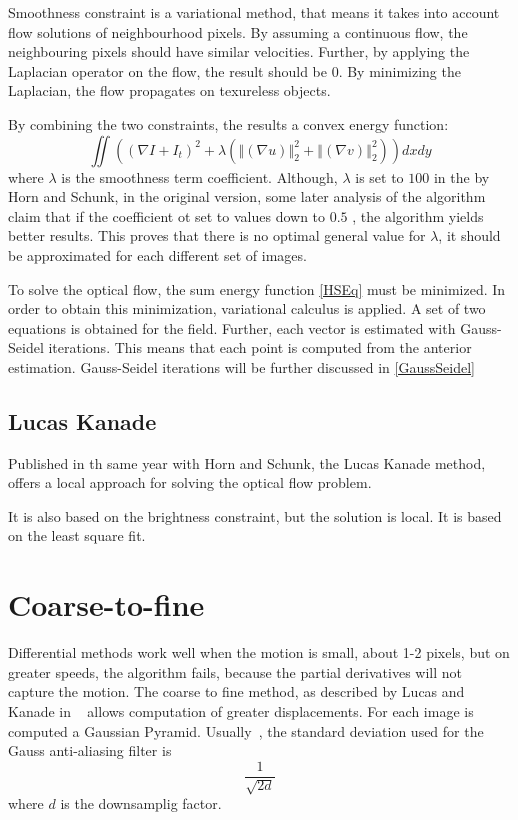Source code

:\documentclass[12pt,a4paper,twoside]{report}
\begin{document}
Smoothness constraint is a variational method, that means it takes into account flow solutions of neighbourhood pixels. By assuming a continuous flow, the neighbouring pixels should have similar velocities\cite{HSOpticalFlow}. Further, by applying the Laplacian operator on the flow, the result should be 0. By minimizing the Laplacian, the flow propagates on texureless objects.

By combining the two constraints, the results a convex energy function:
\begin{equation} \label{HSEq}
	\iint  ((\nabla I + I_t)^2 + \lambda(\left\Vert(\nabla u) \right\Vert_2^2 +\left\Vert(\nabla v) \right\Vert_2^2))dxdy
\end{equation}
where $\lambda$ is the smoothness term coefficient. Although, $\lambda$ is set to $100$ in the by Horn and Schunk, in the original version, some later analysis of the algorithm claim that if the coefficient ot set to values down to $0.5$ \cite{barron1994}, the algorithm yields better results. This proves that there is no optimal general value for $\lambda$, it should be approximated for each different set of images.

To solve the optical flow, the sum energy function \ref{HSEq} must be minimized. In order to obtain this minimization, variational calculus is applied. A set of two equations is obtained for the field.
Further, each vector is estimated with Gauss-Seidel iterations. This means that each point is computed from the anterior estimation. Gauss-Seidel iterations will be further discussed in \ref{GaussSeidel}


\subsection{Lucas Kanade}

Published in th same year with Horn and Schunk, the Lucas Kanade method, offers a local approach for solving the optical flow problem. 

It is also based on the brightness constraint, but the solution is local.
It is based on the least square fit.

\section{Coarse-to-fine}
Differential methods work well when the motion is small, about 1-2 pixels, but on greater speeds, the algorithm fails, because the partial derivatives will not capture the motion.
The coarse to fine method, as described by Lucas and Kanade in ~\cite{lucas1981} allows computation of greater displacements. For each image is computed a Gaussian Pyramid. Usually~\cite{sun2010}, the standard deviation used for the Gauss anti-aliasing filter is 
\begin{equation}
	\frac{1}{\sqrt{2d}}
\end{equation} where $d$ is the downsamplig factor.
\end{document}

------------

TRY IT:
Your answer should be the lines from the opening of the records through the line with "Differential methods work", both ends retyped exactly and pictures left out.

EXERCISE RESPONSE:
Source code

:\documentclass[12pt,a4paper,twoside]{report}
\begin{document}
Smoothness constraint is a variational method, that means it takes into account flow solutions of neighbourhood pixels. By assuming a continuous flow, the neighbouring pixels should have similar velocities\cite{HSOpticalFlow}. Further, by applying the Laplacian operator on the flow, the result should be 0. By minimizing the Laplacian, the flow propagates on texureless objects.

By combining the two constraints, the results a convex energy function:
\begin{equation} \label{HSEq}
	\iint  ((\nabla I + I_t)^2 + \lambda(\left\Vert(\nabla u) \right\Vert_2^2 +\left\Vert(\nabla v) \right\Vert_2^2))dxdy
\end{equation}
where $\lambda$ is the smoothness term coefficient. Although, $\lambda$ is set to $100$ in the by Horn and Schunk, in the original version, some later analysis of the algorithm claim that if the coefficient ot set to values down to $0.5$ \cite{barron1994}, the algorithm yields better results. This proves that there is no optimal general value for $\lambda$, it should be approximated for each different set of images.

To solve the optical flow, the sum energy function \ref{HSEq} must be minimized. In order to obtain this minimization, variational calculus is applied. A set of two equations is obtained for the field.
Further, each vector is estimated with Gauss-Seidel iterations. This means that each point is computed from the anterior estimation. Gauss-Seidel iterations will be further discussed in \ref{GaussSeidel}


\subsection{Lucas Kanade}

Published in th same year with Horn and Schunk, the Lucas Kanade method, offers a local approach for solving the optical flow problem. 

It is also based on the brightness constraint, but the solution is local.
It is based on the least square fit.

\section{Coarse-to-fine}
Differential methods work well when the motion is small, about 1-2 pixels, but on greater speeds, the algorithm fails, because the partial derivatives will not capture the motion.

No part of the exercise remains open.